Un credente ha diritto di morire quando la natura e il susseguirsi dei fatti faranno si che sia giunto quel momento. Perché quel suo diritto deve diventare un obbligo per tutti gli altri? Non sarebbe più giusto se ognuno di noi – senza incorrere nel biasimo altrui e senza che chi lo aiuta divenga un delinquente – potesse decidere quando non vuole più vivere perché ritiene che quella vita non ha più senso? Il senso ultimo, cui tanti danno un significato metafisico, può essere il limite invalicabile alle scelte su sé stessi?
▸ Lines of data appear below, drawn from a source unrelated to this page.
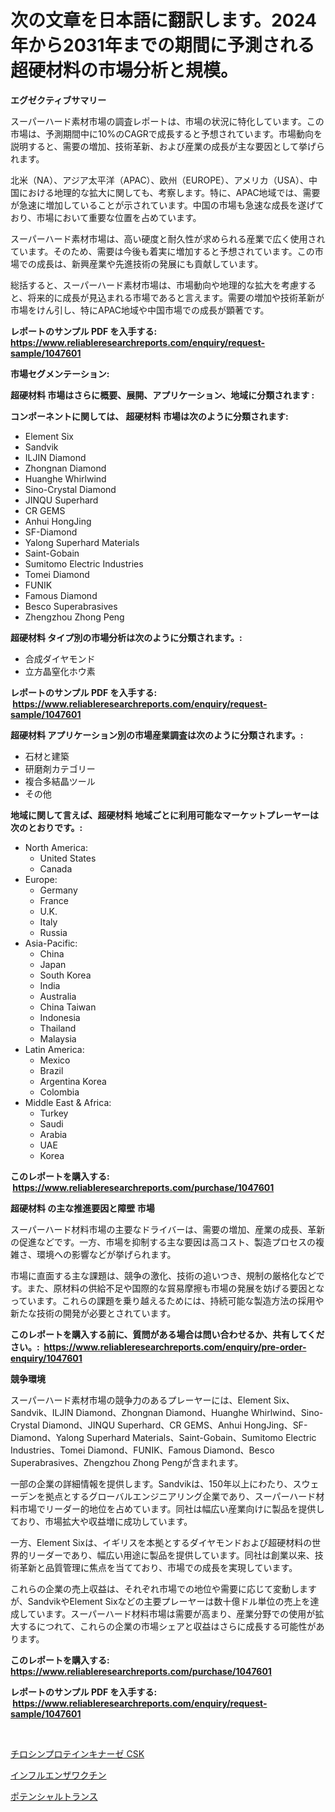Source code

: <p><h1>次の文章を日本語に翻訳します。2024年から2031年までの期間に予測される超硬材料の市場分析と規模。</h1></p><p><strong>エグゼクティブサマリー</strong></p>
<p><p>スーパーハード素材市場の調査レポートは、市場の状況に特化しています。この市場は、予測期間中に10%のCAGRで成長すると予想されています。市場動向を説明すると、需要の増加、技術革新、および産業の成長が主な要因として挙げられます。</p><p>北米（NA）、アジア太平洋（APAC）、欧州（EUROPE）、アメリカ（USA）、中国における地理的な拡大に関しても、考察します。特に、APAC地域では、需要が急速に増加していることが示されています。中国の市場も急速な成長を遂げており、市場において重要な位置を占めています。</p><p>スーパーハード素材市場は、高い硬度と耐久性が求められる産業で広く使用されています。そのため、需要は今後も着実に増加すると予想されています。この市場での成長は、新興産業や先進技術の発展にも貢献しています。</p><p>総括すると、スーパーハード素材市場は、市場動向や地理的な拡大を考慮すると、将来的に成長が見込まれる市場であると言えます。需要の増加や技術革新が市場をけん引し、特にAPAC地域や中国市場での成長が顕著です。</p></p>
<p><strong>レポートのサンプル PDF を入手する: <a href="https://www.reliableresearchreports.com/enquiry/request-sample/1047601">https://www.reliableresearchreports.com/enquiry/request-sample/1047601</a></strong></p>
<p><strong>市場セグメンテーション:</strong></p>
<p><strong> 超硬材料 市場はさらに概要、展開、アプリケーション、地域に分類されます :</strong></p>
<p><strong>コンポーネントに関しては、 超硬材料 市場は次のように分類されます: &nbsp;</strong></p>
<p><ul><li>Element Six</li><li>Sandvik</li><li>ILJIN Diamond</li><li>Zhongnan Diamond</li><li>Huanghe Whirlwind</li><li>Sino-Crystal Diamond</li><li>JINQU Superhard</li><li>CR GEMS</li><li>Anhui HongJing</li><li>SF-Diamond</li><li>Yalong Superhard Materials</li><li>Saint-Gobain</li><li>Sumitomo Electric Industries</li><li>Tomei Diamond</li><li>FUNIK</li><li>Famous Diamond</li><li>Besco Superabrasives</li><li>Zhengzhou Zhong Peng</li></ul></p>
<p><strong> 超硬材料 タイプ別の市場分析は次のように分類されます。:</strong></p>
<p><ul><li>合成ダイヤモンド</li><li>立方晶窒化ホウ素</li></ul></p>
<p><strong>レポートのサンプル PDF を入手する: &nbsp;<a href="https://www.reliableresearchreports.com/enquiry/request-sample/1047601">https://www.reliableresearchreports.com/enquiry/request-sample/1047601</a></strong></p>
<p><strong> 超硬材料 アプリケーション別の市場産業調査は次のように分類されます。:</strong></p>
<p><ul><li>石材と建築</li><li>研磨剤カテゴリー</li><li>複合多結晶ツール</li><li>その他</li></ul></p>
<p><strong>地域に関して言えば、超硬材料 地域ごとに利用可能なマーケットプレーヤーは次のとおりです。:</strong></p>
<p><ul>
    <li>
        North America:
        <ul>
            <li>United States</li>
            <li>Canada</li>
        </ul>
    </li>
    <li>
        Europe:
        <ul>
            <li>Germany</li>
            <li>France</li>
            <li>U.K.</li>
            <li>Italy</li>
            <li>Russia</li>
        </ul>
    </li>
    <li>
        Asia-Pacific:
        <ul>
            <li>China</li>
            <li>Japan</li>
            <li>South Korea</li>
            <li>India</li>
            <li>Australia</li>
            <li>China Taiwan</li>
            <li>Indonesia</li>
            <li>Thailand</li>
            <li>Malaysia</li>
        </ul>
    </li>
    <li>
        Latin America:
        <ul>
            <li>Mexico</li>
            <li>Brazil</li>
            <li>Argentina Korea</li>
            <li>Colombia</li>
        </ul>
    </li>
    <li>
        Middle East & Africa:
        <ul>
            <li>Turkey</li>
            <li>Saudi</li>
            <li>Arabia</li>
            <li>UAE</li>
            <li>Korea</li>
        </ul>
    </li>
    </ul></p>
<p><strong>このレポートを購入する: &nbsp;<a href="https://www.reliableresearchreports.com/purchase/1047601">https://www.reliableresearchreports.com/purchase/1047601</a></strong></p>
<p><strong>超硬材料 の主な推進要因と障壁 市場</strong></p>
<p><p>スーパーハード材料市場の主要なドライバーは、需要の増加、産業の成長、革新の促進などです。一方、市場を抑制する主な要因は高コスト、製造プロセスの複雑さ、環境への影響などが挙げられます。</p><p>市場に直面する主な課題は、競争の激化、技術の追いつき、規制の厳格化などです。また、原材料の供給不足や国際的な貿易摩擦も市場の発展を妨げる要因となっています。これらの課題を乗り越えるためには、持続可能な製造方法の採用や新たな技術の開発が必要とされています。</p></p>
<p><strong>このレポートを購入する前に、質問がある場合は問い合わせるか、共有してください。:&nbsp; <a href="https://www.reliableresearchreports.com/enquiry/pre-order-enquiry/1047601">https://www.reliableresearchreports.com/enquiry/pre-order-enquiry/1047601</a></strong></p>
<p><strong>競争環境</strong></p>
<p><p>スーパーハード素材市場の競争力のあるプレーヤーには、Element Six、Sandvik、ILJIN Diamond、Zhongnan Diamond、Huanghe Whirlwind、Sino-Crystal Diamond、JINQU Superhard、CR GEMS、Anhui HongJing、SF-Diamond、Yalong Superhard Materials、Saint-Gobain、Sumitomo Electric Industries、Tomei Diamond、FUNIK、Famous Diamond、Besco Superabrasives、Zhengzhou Zhong Pengが含まれます。</p><p>一部の企業の詳細情報を提供します。Sandvikは、150年以上にわたり、スウェーデンを拠点とするグローバルエンジニアリング企業であり、スーパーハード材料市場でリーダー的地位を占めています。同社は幅広い産業向けに製品を提供しており、市場拡大や収益増に成功しています。</p><p>一方、Element Sixは、イギリスを本拠とするダイヤモンドおよび超硬材料の世界的リーダーであり、幅広い用途に製品を提供しています。同社は創業以来、技術革新と品質管理に焦点を当てており、市場での成長を実現しています。</p><p>これらの企業の売上収益は、それぞれ市場での地位や需要に応じて変動しますが、SandvikやElement Sixなどの主要プレーヤーは数十億ドル単位の売上を達成しています。スーパーハード材料市場は需要が高まり、産業分野での使用が拡大するにつれて、これらの企業の市場シェアと収益はさらに成長する可能性があります。</p></p>
<p><strong>このレポートを購入する: &nbsp; <a href="https://www.reliableresearchreports.com/purchase/1047601">https://www.reliableresearchreports.com/purchase/1047601</a></strong></p>
<p><strong>レポートのサンプル PDF を入手する: &nbsp;<a href="https://www.reliableresearchreports.com/enquiry/request-sample/1047601">https://www.reliableresearchreports.com/enquiry/request-sample/1047601</a></strong><strong></strong></p>
<p>&nbsp;</p>
<p><p><a href="https://medium.com/@lindrup2/%E3%83%81%E3%83%AD%E3%82%B7%E3%83%B3%E3%81%9F%E3%82%93%E3%81%B1%E3%81%8F%E8%B3%AA%E3%82%AD%E3%83%8A%E3%83%BC%E3%82%BCcsk%E5%B8%82%E5%A0%B4-%E5%B8%82%E5%A0%B4cagr-%E5%B8%82%E5%A0%B4%E5%8B%95%E5%90%91-%E5%8F%8A%E3%81%B3%E6%88%90%E9%95%B7%E6%88%A6%E7%95%A5%E3%81%AB%E9%96%A2%E3%81%99%E3%82%8B%E7%9F%A5%E8%A6%8B-969878def594">チロシンプロテインキナーゼ CSK</a></p><p><a href="https://github.com/SarahFahey88/Market-Research-Report-List-1/blob/main/500321817260.md">インフルエンザワクチン</a></p><p><a href="https://medium.com/@chloeconn80/%E6%BD%9C%E5%9C%A8%E7%9A%84%E3%81%AA%E3%83%88%E3%83%A9%E3%83%B3%E3%82%B9%E3%83%95%E3%82%A9%E3%83%BC%E3%83%9E%E3%83%BC%E5%B8%82%E5%A0%B4-%E7%A8%AE%E9%A1%9E-%E7%94%A8%E9%80%94-%E5%9C%B0%E7%90%86%E3%81%AB%E3%82%88%E3%82%8B%E5%8C%85%E6%8B%AC%E7%9A%84%E3%81%AA%E8%A9%95%E4%BE%A1-9ec84119a217">ポテンシャルトランス</a></p></p>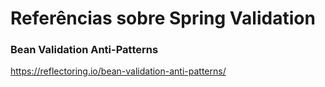 # Referências sobre Spring Validation

### Bean Validation Anti-Patterns

https://reflectoring.io/bean-validation-anti-patterns/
Anche per coloro che non credono in quel fine ultimo?

Che cosa faremmo se, all'improvviso ci obbligassero ad andare in Chiesa tutte le domeniche? 

Che cosa penseremmo se, per legge, ci venisse imposto di partecipare al venerdì di preghiera?

Probabilmente saremmo costretti a ribellarci a delle imposizioni odiose per far valere il diritto di credere e pensare diversamente da quanto ci viene imposto.

Che cosa faremo, e probabilmente saremo costretti a farlo, quando di fronte all’espressione chiara e precisa della nostra volontà un medico potrà burlarsene? 

Non è meglio che un medico sia messo nella condizione di assecondare la volontà di una persona sana di mente che abbia deciso di fermarsi?

Davvero preferiamo che un dottore possa divenire il carnefice aureolato e quindi artefice della nostra fine?
Lucio Magri è stato costretto ad emigrare per far valere la sua volontà. 

Lì, in Svizzera, non ha trovato carnefici o boia ma persone rispettose del suo diritto di essere Lucio Magri artefice della propria vita e della sua fine.  

Non conoscevo quest’uomo; gli invio un saluto rispettoso e ammirato, perché lui, liberamente, ha scelto per se stesso.